Source records ▸
::::
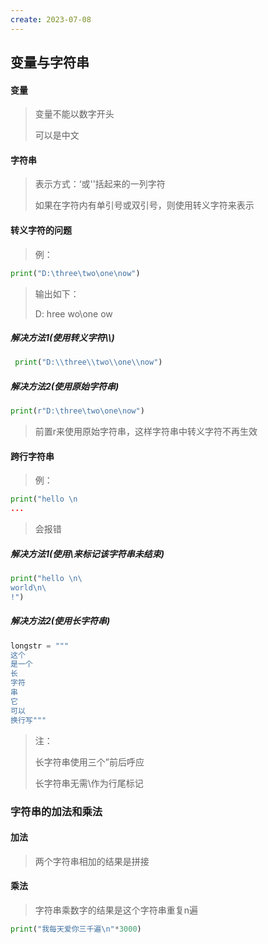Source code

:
 ```yaml
---
create: 2023-07-08
---
```

## 变量与字符串

#### 变量

> 变量不能以数字开头
>
> 可以是中文

#### 字符串

> 表示方式：‘或''括起来的一列字符
>
> 如果在字符内有单引号或双引号，则使用转义字符来表示

#### 转义字符的问题

> 例：

```python
print("D:\three\two\one\now")
```

> 输出如下：
>
> D:	hree	wo\one
> ow

##### 解决方法1(使用转义字符\\\\)

```python
 print("D:\\three\\two\\one\\now")
```

##### 解决方法2(使用原始字符串)

```python
print(r"D:\three\two\one\now")
```

> 前置r来使用原始字符串，这样字符串中转义字符不再生效

#### 跨行字符串

> 例：

```python
print("hello \n
...
```

> 会报错

##### 解决方法1(使用\来标记该字符串未结束)

```python
print("hello \n\
world\n\
!")
```

##### 解决方法2(使用长字符串)

```python
longstr = """
这个
是一个
长
字符
串
它
可以
换行写"""
```

> 注：
>
> 长字符串使用三个”前后呼应
>
> 长字符串无需\作为行尾标记



### 字符串的加法和乘法

#### 加法

> 两个字符串相加的结果是拼接

#### 乘法

> 字符串乘数字的结果是这个字符串重复n遍

```python
print("我每天爱你三千遍\n"*3000)
```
::::
Task brief ▸ Which lines above hold the string "print"? Please copy all of them.

Solution to this problem ▸
print("D:\three\two\one\now")
 print("D:\\three\\two\\one\\now")
print(r"D:\three\two\one\now")
print("hello \n
print("hello \n\
print("我每天爱你三千遍\n"*3000)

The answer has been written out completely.